Work required> Transcribe all of the entries below exactly. Leave out the pictures.

Extracted entries>
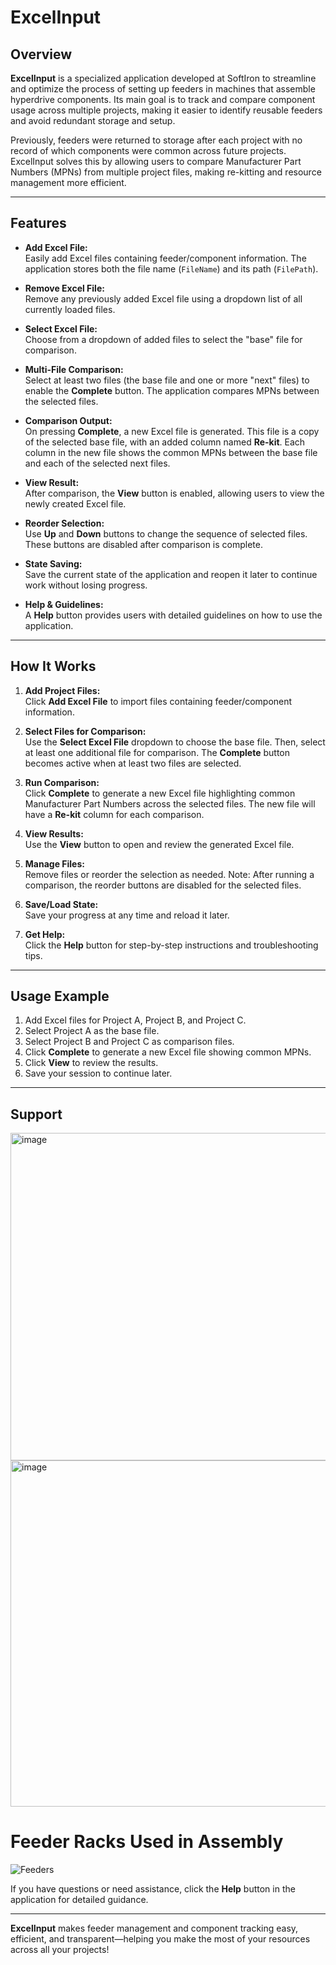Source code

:# ExcelInput

## Overview

**ExcelInput** is a specialized application developed at SoftIron to streamline and optimize the process of setting up feeders in machines that assemble hyperdrive components. Its main goal is to track and compare component usage across multiple projects, making it easier to identify reusable feeders and avoid redundant storage and setup.

Previously, feeders were returned to storage after each project with no record of which components were common across future projects. ExcelInput solves this by allowing users to compare Manufacturer Part Numbers (MPNs) from multiple project files, making re-kitting and resource management more efficient.

---

## Features

- **Add Excel File:**  
  Easily add Excel files containing feeder/component information. The application stores both the file name (`FileName`) and its path (`FilePath`).

- **Remove Excel File:**  
  Remove any previously added Excel file using a dropdown list of all currently loaded files.

- **Select Excel File:**  
  Choose from a dropdown of added files to select the "base" file for comparison.

- **Multi-File Comparison:**  
  Select at least two files (the base file and one or more "next" files) to enable the **Complete** button. The application compares MPNs between the selected files.

- **Comparison Output:**  
  On pressing **Complete**, a new Excel file is generated. This file is a copy of the selected base file, with an added column named **Re-kit**. Each column in the new file shows the common MPNs between the base file and each of the selected next files.

- **View Result:**  
  After comparison, the **View** button is enabled, allowing users to view the newly created Excel file.

- **Reorder Selection:**  
  Use **Up** and **Down** buttons to change the sequence of selected files. These buttons are disabled after comparison is complete.

- **State Saving:**  
  Save the current state of the application and reopen it later to continue work without losing progress.

- **Help & Guidelines:**  
  A **Help** button provides users with detailed guidelines on how to use the application.

---

## How It Works

1. **Add Project Files:**  
   Click **Add Excel File** to import files containing feeder/component information.

2. **Select Files for Comparison:**  
   Use the **Select Excel File** dropdown to choose the base file. Then, select at least one additional file for comparison. The **Complete** button becomes active when at least two files are selected.

3. **Run Comparison:**  
   Click **Complete** to generate a new Excel file highlighting common Manufacturer Part Numbers across the selected files. The new file will have a **Re-kit** column for each comparison.

4. **View Results:**  
   Use the **View** button to open and review the generated Excel file.

5. **Manage Files:**  
   Remove files or reorder the selection as needed. Note: After running a comparison, the reorder buttons are disabled for the selected files.

6. **Save/Load State:**  
   Save your progress at any time and reload it later.

7. **Get Help:**  
   Click the **Help** button for step-by-step instructions and troubleshooting tips.

---


## Usage Example

1. Add Excel files for Project A, Project B, and Project C.  
2. Select Project A as the base file.  
3. Select Project B and Project C as comparison files.  
4. Click **Complete** to generate a new Excel file showing common MPNs.  
5. Click **View** to review the results.  
6. Save your session to continue later.

---

## Support

<img width="524" alt="image" src="https://github.com/user-attachments/assets/48600cf0-d909-44c9-a948-3eb2f230d826" />

<img width="554" alt="image" src="https://github.com/user-attachments/assets/9a97c8b4-70e4-4803-a8fc-68168088ced3" />

# Feeder Racks Used in Assembly

![Feeders](https://github.com/user-attachments/assets/14c5865f-a865-4113-8390-f8633ad8d028)





If you have questions or need assistance, click the **Help** button in the application for detailed guidance.

---

**ExcelInput** makes feeder management and component tracking easy, efficient, and transparent—helping you make the most of your resources across all your projects!
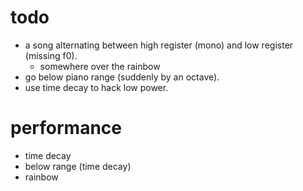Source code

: # todo
- a song alternating between high register (mono) and low register (missing f0).
  - somewhere over the rainbow
- go below piano range (suddenly by an octave).
- use time decay to hack low power.

# performance
- time decay
- below range (time decay)
- rainbow
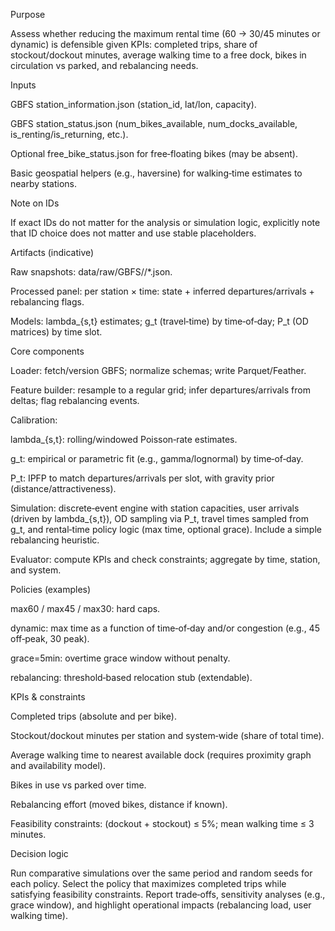 Purpose

Assess whether reducing the maximum rental time (60 → 30/45 minutes or dynamic) is defensible given KPIs: completed trips, share of stockout/dockout minutes, average walking time to a free dock, bikes in circulation vs parked, and rebalancing needs.

Inputs

GBFS station_information.json (station_id, lat/lon, capacity).

GBFS station_status.json (num_bikes_available, num_docks_available, is_renting/is_returning, etc.).

Optional free_bike_status.json for free‑floating bikes (may be absent).

Basic geospatial helpers (e.g., haversine) for walking‑time estimates to nearby stations.

Note on IDs

If exact IDs do not matter for the analysis or simulation logic, explicitly note that ID choice does not matter and use stable placeholders.

Artifacts (indicative)

Raw snapshots: data/raw/GBFS/<timestamp>/*.json.

Processed panel: per station × time: state + inferred departures/arrivals + rebalancing flags.

Models: lambda_{s,t} estimates; g_t (travel‑time) by time‑of‑day; P_t (OD matrices) by time slot.

Core components

Loader: fetch/version GBFS; normalize schemas; write Parquet/Feather.

Feature builder: resample to a regular grid; infer departures/arrivals from deltas; flag rebalancing events.

Calibration:

lambda_{s,t}: rolling/windowed Poisson‑rate estimates.

g_t: empirical or parametric fit (e.g., gamma/lognormal) by time‑of‑day.

P_t: IPFP to match departures/arrivals per slot, with gravity prior (distance/attractiveness).

Simulation: discrete‑event engine with station capacities, user arrivals (driven by lambda_{s,t}), OD sampling via P_t, travel times sampled from g_t, and rental‑time policy logic (max time, optional grace). Include a simple rebalancing heuristic.

Evaluator: compute KPIs and check constraints; aggregate by time, station, and system.

Policies (examples)

max60 / max45 / max30: hard caps.

dynamic: max time as a function of time‑of‑day and/or congestion (e.g., 45 off‑peak, 30 peak).

grace=5min: overtime grace window without penalty.

rebalancing: threshold‑based relocation stub (extendable).

KPIs & constraints

Completed trips (absolute and per bike).

Stockout/dockout minutes per station and system‑wide (share of total time).

Average walking time to nearest available dock (requires proximity graph and availability model).

Bikes in use vs parked over time.

Rebalancing effort (moved bikes, distance if known).

Feasibility constraints: (dockout + stockout) ≤ 5%; mean walking time ≤ 3 minutes.

Decision logic

Run comparative simulations over the same period and random seeds for each policy. Select the policy that maximizes completed trips while satisfying feasibility constraints. Report trade‑offs, sensitivity analyses (e.g., grace window), and highlight operational impacts (rebalancing load, user walking time).
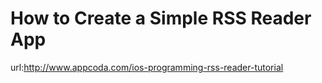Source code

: How to Create a Simple RSS Reader App
====

url:http://www.appcoda.com/ios-programming-rss-reader-tutorial
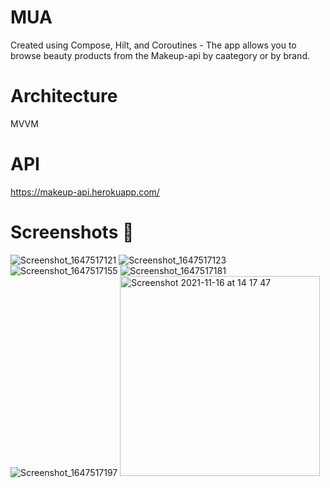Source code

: # MUA
Created using Compose, Hilt, and Coroutines -  The app allows you to browse beauty products from the Makeup-api by caategory or by brand.

# Architecture
MVVM

# API
https://makeup-api.herokuapp.com/

# Screenshots 📸
![Screenshot_1647517121](https://user-images.githubusercontent.com/31185337/159929337-61257fd1-15c4-4860-a3ae-e5171030a95b.png)
![Screenshot_1647517123](https://user-images.githubusercontent.com/31185337/159929344-fbc1c860-13c1-429e-8a7d-8999361ee664.png)
![Screenshot_1647517155](https://user-images.githubusercontent.com/31185337/159929348-85066fd4-62b6-4df2-93e7-18f182bddfb1.png)
![Screenshot_1647517181](https://user-images.githubusercontent.com/31185337/159929360-e025804c-9b72-428f-9abe-a03c500a59cf.png)
![Screenshot_1647517197](https://user-images.githubusercontent.com/31185337/159929365-835ed463-0fc4-4cbc-99bd-1e16f2faab6f.png)
<img width="320" alt="Screenshot 2021-11-16 at 14 17 47" src="https://user-images.githubusercontent.com/31185337/159929370-2ebc0915-a282-43ce-8afb-770df05782a0.png">
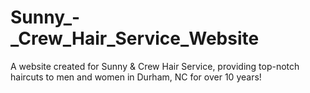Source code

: # Sunny_-_Crew_Hair_Service_Website
A website created for Sunny &amp; Crew Hair Service, providing top-notch haircuts to men and women in Durham, NC for over 10 years!
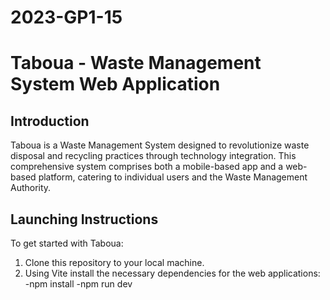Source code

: # 2023-GP1-15
# Taboua - Waste Management System Web Application

## Introduction
Taboua is a Waste Management System designed to revolutionize waste disposal and recycling practices through technology integration. This comprehensive system comprises both a mobile-based app and a web-based platform, catering to individual users and the Waste Management Authority.

## Launching Instructions
To get started with Taboua:
1. Clone this repository to your local machine.
2. Using Vite install the necessary dependencies for the web applications:
  -npm install
  -npm run dev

Answer space>
Source code

:# ExcelInput

## Overview

**ExcelInput** is a specialized application developed at SoftIron to streamline and optimize the process of setting up feeders in machines that assemble hyperdrive components. Its main goal is to track and compare component usage across multiple projects, making it easier to identify reusable feeders and avoid redundant storage and setup.

Previously, feeders were returned to storage after each project with no record of which components were common across future projects. ExcelInput solves this by allowing users to compare Manufacturer Part Numbers (MPNs) from multiple project files, making re-kitting and resource management more efficient.

---

## Features

- **Add Excel File:**  
  Easily add Excel files containing feeder/component information. The application stores both the file name (`FileName`) and its path (`FilePath`).

- **Remove Excel File:**  
  Remove any previously added Excel file using a dropdown list of all currently loaded files.

- **Select Excel File:**  
  Choose from a dropdown of added files to select the "base" file for comparison.

- **Multi-File Comparison:**  
  Select at least two files (the base file and one or more "next" files) to enable the **Complete** button. The application compares MPNs between the selected files.

- **Comparison Output:**  
  On pressing **Complete**, a new Excel file is generated. This file is a copy of the selected base file, with an added column named **Re-kit**. Each column in the new file shows the common MPNs between the base file and each of the selected next files.

- **View Result:**  
  After comparison, the **View** button is enabled, allowing users to view the newly created Excel file.

- **Reorder Selection:**  
  Use **Up** and **Down** buttons to change the sequence of selected files. These buttons are disabled after comparison is complete.

- **State Saving:**  
  Save the current state of the application and reopen it later to continue work without losing progress.

- **Help & Guidelines:**  
  A **Help** button provides users with detailed guidelines on how to use the application.

---

## How It Works

1. **Add Project Files:**  
   Click **Add Excel File** to import files containing feeder/component information.

2. **Select Files for Comparison:**  
   Use the **Select Excel File** dropdown to choose the base file. Then, select at least one additional file for comparison. The **Complete** button becomes active when at least two files are selected.

3. **Run Comparison:**  
   Click **Complete** to generate a new Excel file highlighting common Manufacturer Part Numbers across the selected files. The new file will have a **Re-kit** column for each comparison.

4. **View Results:**  
   Use the **View** button to open and review the generated Excel file.

5. **Manage Files:**  
   Remove files or reorder the selection as needed. Note: After running a comparison, the reorder buttons are disabled for the selected files.

6. **Save/Load State:**  
   Save your progress at any time and reload it later.

7. **Get Help:**  
   Click the **Help** button for step-by-step instructions and troubleshooting tips.

---


## Usage Example

1. Add Excel files for Project A, Project B, and Project C.  
2. Select Project A as the base file.  
3. Select Project B and Project C as comparison files.  
4. Click **Complete** to generate a new Excel file showing common MPNs.  
5. Click **View** to review the results.  
6. Save your session to continue later.

---

## Support

<img width="524" alt="image" src="https://github.com/user-attachments/assets/48600cf0-d909-44c9-a948-3eb2f230d826" />

<img width="554" alt="image" src="https://github.com/user-attachments/assets/9a97c8b4-70e4-4803-a8fc-68168088ced3" />

# Feeder Racks Used in Assembly

![Feeders](https://github.com/user-attachments/assets/14c5865f-a865-4113-8390-f8633ad8d028)





If you have questions or need assistance, click the **Help** button in the application for detailed guidance.

---

**ExcelInput** makes feeder management and component tracking easy, efficient, and transparent—helping you make the most of your resources across all your projects!
Source code

: # todo
- a song alternating between high register (mono) and low register (missing f0).
  - somewhere over the rainbow
- go below piano range (suddenly by an octave).
- use time decay to hack low power.

# performance
- time decay
- below range (time decay)
- rainbow
 Purpose

Assess whether reducing the maximum rental time (60 → 30/45 minutes or dynamic) is defensible given KPIs: completed trips, share of stockout/dockout minutes, average walking time to a free dock, bikes in circulation vs parked, and rebalancing needs.

Inputs

GBFS station_information.json (station_id, lat/lon, capacity).

GBFS station_status.json (num_bikes_available, num_docks_available, is_renting/is_returning, etc.).

Optional free_bike_status.json for free‑floating bikes (may be absent).

Basic geospatial helpers (e.g., haversine) for walking‑time estimates to nearby stations.

Note on IDs

If exact IDs do not matter for the analysis or simulation logic, explicitly note that ID choice does not matter and use stable placeholders.

Artifacts (indicative)

Raw snapshots: data/raw/GBFS/<timestamp>/*.json.

Processed panel: per station × time: state + inferred departures/arrivals + rebalancing flags.

Models: lambda_{s,t} estimates; g_t (travel‑time) by time‑of‑day; P_t (OD matrices) by time slot.

Core components

Loader: fetch/version GBFS; normalize schemas; write Parquet/Feather.

Feature builder: resample to a regular grid; infer departures/arrivals from deltas; flag rebalancing events.

Calibration:

lambda_{s,t}: rolling/windowed Poisson‑rate estimates.

g_t: empirical or parametric fit (e.g., gamma/lognormal) by time‑of‑day.

P_t: IPFP to match departures/arrivals per slot, with gravity prior (distance/attractiveness).

Simulation: discrete‑event engine with station capacities, user arrivals (driven by lambda_{s,t}), OD sampling via P_t, travel times sampled from g_t, and rental‑time policy logic (max time, optional grace). Include a simple rebalancing heuristic.

Evaluator: compute KPIs and check constraints; aggregate by time, station, and system.

Policies (examples)

max60 / max45 / max30: hard caps.

dynamic: max time as a function of time‑of‑day and/or congestion (e.g., 45 off‑peak, 30 peak).

grace=5min: overtime grace window without penalty.

rebalancing: threshold‑based relocation stub (extendable).

KPIs & constraints

Completed trips (absolute and per bike).

Stockout/dockout minutes per station and system‑wide (share of total time).

Average walking time to nearest available dock (requires proximity graph and availability model).

Bikes in use vs parked over time.

Rebalancing effort (moved bikes, distance if known).

Feasibility constraints: (dockout + stockout) ≤ 5%; mean walking time ≤ 3 minutes.

Decision logic

Run comparative simulations over the same period and random seeds for each policy. Select the policy that maximizes completed trips while satisfying feasibility constraints. Report trade‑offs, sensitivity analyses (e.g., grace window), and highlight operational impacts (rebalancing load, user walking time).
Source code

: How to Create a Simple RSS Reader App
====

url:http://www.appcoda.com/ios-programming-rss-reader-tutorial
Source code

: # MUA
Created using Compose, Hilt, and Coroutines -  The app allows you to browse beauty products from the Makeup-api by caategory or by brand.

# Architecture
MVVM

# API
https://makeup-api.herokuapp.com/

# Screenshots 📸
![Screenshot_1647517121](https://user-images.githubusercontent.com/31185337/159929337-61257fd1-15c4-4860-a3ae-e5171030a95b.png)
![Screenshot_1647517123](https://user-images.githubusercontent.com/31185337/159929344-fbc1c860-13c1-429e-8a7d-8999361ee664.png)
![Screenshot_1647517155](https://user-images.githubusercontent.com/31185337/159929348-85066fd4-62b6-4df2-93e7-18f182bddfb1.png)
![Screenshot_1647517181](https://user-images.githubusercontent.com/31185337/159929360-e025804c-9b72-428f-9abe-a03c500a59cf.png)
![Screenshot_1647517197](https://user-images.githubusercontent.com/31185337/159929365-835ed463-0fc4-4cbc-99bd-1e16f2faab6f.png)
<img width="320" alt="Screenshot 2021-11-16 at 14 17 47" src="https://user-images.githubusercontent.com/31185337/159929370-2ebc0915-a282-43ce-8afb-770df05782a0.png">
Source code

: # Sunny_-_Crew_Hair_Service_Website
A website created for Sunny &amp; Crew Hair Service, providing top-notch haircuts to men and women in Durham, NC for over 10 years!
Source code

: # 2023-GP1-15
# Taboua - Waste Management System Web Application

## Introduction
Taboua is a Waste Management System designed to revolutionize waste disposal and recycling practices through technology integration. This comprehensive system comprises both a mobile-based app and a web-based platform, catering to individual users and the Waste Management Authority.

## Launching Instructions
To get started with Taboua:
1. Clone this repository to your local machine.
2. Using Vite install the necessary dependencies for the web applications:
  -npm install
  -npm run dev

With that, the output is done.